Provided material:
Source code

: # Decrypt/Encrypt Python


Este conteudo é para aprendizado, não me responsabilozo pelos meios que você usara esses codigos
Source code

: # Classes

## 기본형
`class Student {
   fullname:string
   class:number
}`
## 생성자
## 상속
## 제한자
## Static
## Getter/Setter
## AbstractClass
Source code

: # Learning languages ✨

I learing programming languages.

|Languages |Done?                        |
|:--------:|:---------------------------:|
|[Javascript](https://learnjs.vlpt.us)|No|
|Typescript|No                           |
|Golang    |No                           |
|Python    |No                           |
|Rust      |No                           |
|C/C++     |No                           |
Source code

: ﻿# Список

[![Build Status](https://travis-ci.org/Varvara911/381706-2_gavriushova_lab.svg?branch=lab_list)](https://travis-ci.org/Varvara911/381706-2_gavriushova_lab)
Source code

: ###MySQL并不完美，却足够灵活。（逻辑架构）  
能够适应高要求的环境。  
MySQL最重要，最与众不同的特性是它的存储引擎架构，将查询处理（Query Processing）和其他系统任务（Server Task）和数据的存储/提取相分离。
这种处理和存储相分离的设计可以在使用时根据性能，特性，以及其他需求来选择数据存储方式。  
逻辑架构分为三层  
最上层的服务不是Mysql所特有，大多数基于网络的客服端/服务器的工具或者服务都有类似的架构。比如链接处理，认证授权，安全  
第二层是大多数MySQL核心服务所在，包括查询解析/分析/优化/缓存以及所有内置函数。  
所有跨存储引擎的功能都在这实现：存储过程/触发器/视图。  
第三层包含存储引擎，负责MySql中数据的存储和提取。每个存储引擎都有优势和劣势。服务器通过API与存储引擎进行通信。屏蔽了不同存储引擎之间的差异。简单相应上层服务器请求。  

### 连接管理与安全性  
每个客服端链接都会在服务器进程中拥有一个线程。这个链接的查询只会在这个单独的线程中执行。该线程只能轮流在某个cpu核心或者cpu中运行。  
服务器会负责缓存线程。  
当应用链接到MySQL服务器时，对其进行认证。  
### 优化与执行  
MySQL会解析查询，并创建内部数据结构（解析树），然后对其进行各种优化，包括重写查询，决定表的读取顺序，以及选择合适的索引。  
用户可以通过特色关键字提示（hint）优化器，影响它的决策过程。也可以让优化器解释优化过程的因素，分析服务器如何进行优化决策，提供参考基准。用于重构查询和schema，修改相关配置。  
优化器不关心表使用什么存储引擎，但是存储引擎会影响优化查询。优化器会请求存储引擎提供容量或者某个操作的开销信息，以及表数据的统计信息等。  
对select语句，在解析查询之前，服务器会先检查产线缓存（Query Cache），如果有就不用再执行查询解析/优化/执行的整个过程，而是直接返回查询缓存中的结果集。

==

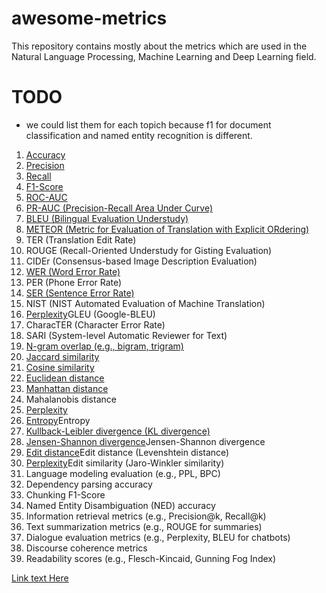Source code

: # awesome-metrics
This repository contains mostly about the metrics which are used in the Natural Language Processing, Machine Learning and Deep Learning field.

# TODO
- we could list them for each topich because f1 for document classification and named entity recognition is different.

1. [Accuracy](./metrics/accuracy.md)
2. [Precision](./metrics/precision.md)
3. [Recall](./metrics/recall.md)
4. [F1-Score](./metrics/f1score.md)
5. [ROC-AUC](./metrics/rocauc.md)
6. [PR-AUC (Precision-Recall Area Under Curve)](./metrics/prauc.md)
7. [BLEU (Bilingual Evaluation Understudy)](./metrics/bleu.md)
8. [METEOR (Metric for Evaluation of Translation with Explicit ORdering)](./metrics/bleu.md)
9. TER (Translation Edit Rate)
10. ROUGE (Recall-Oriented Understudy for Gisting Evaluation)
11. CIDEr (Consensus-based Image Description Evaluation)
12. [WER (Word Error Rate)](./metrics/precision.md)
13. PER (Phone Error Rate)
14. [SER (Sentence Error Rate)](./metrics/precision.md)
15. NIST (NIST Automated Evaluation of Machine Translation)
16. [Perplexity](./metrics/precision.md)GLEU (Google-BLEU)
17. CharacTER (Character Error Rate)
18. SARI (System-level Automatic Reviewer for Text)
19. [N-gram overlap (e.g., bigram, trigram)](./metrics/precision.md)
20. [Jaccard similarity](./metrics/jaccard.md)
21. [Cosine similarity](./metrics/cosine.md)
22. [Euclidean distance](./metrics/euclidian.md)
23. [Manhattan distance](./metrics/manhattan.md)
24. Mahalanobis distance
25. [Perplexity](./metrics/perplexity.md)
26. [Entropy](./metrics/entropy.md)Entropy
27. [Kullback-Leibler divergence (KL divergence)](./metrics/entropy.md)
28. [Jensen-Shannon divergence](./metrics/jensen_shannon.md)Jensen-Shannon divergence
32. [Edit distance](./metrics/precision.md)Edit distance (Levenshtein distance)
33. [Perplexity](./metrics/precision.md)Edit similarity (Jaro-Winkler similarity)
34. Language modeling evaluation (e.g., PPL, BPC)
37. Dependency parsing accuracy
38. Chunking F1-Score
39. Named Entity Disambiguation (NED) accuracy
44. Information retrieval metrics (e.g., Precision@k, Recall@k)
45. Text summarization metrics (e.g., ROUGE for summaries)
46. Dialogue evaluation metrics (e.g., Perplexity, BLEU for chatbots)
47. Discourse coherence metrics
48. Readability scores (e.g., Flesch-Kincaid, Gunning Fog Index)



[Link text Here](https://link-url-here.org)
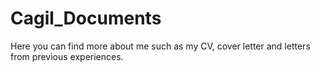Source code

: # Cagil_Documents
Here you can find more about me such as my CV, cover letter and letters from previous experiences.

Work order: Take the records above and return, word for word, only the lines that fall from the line with "- we could list" to the line with "11. CIDEr (Consensus-based", both of them included.

Solution to this problem:
- we could list them for each topich because f1 for document classification and named entity recognition is different.

1. [Accuracy](./metrics/accuracy.md)
2. [Precision](./metrics/precision.md)
3. [Recall](./metrics/recall.md)
4. [F1-Score](./metrics/f1score.md)
5. [ROC-AUC](./metrics/rocauc.md)
6. [PR-AUC (Precision-Recall Area Under Curve)](./metrics/prauc.md)
7. [BLEU (Bilingual Evaluation Understudy)](./metrics/bleu.md)
8. [METEOR (Metric for Evaluation of Translation with Explicit ORdering)](./metrics/bleu.md)
9. TER (Translation Edit Rate)
10. ROUGE (Recall-Oriented Understudy for Gisting Evaluation)
11. CIDEr (Consensus-based Image Description Evaluation)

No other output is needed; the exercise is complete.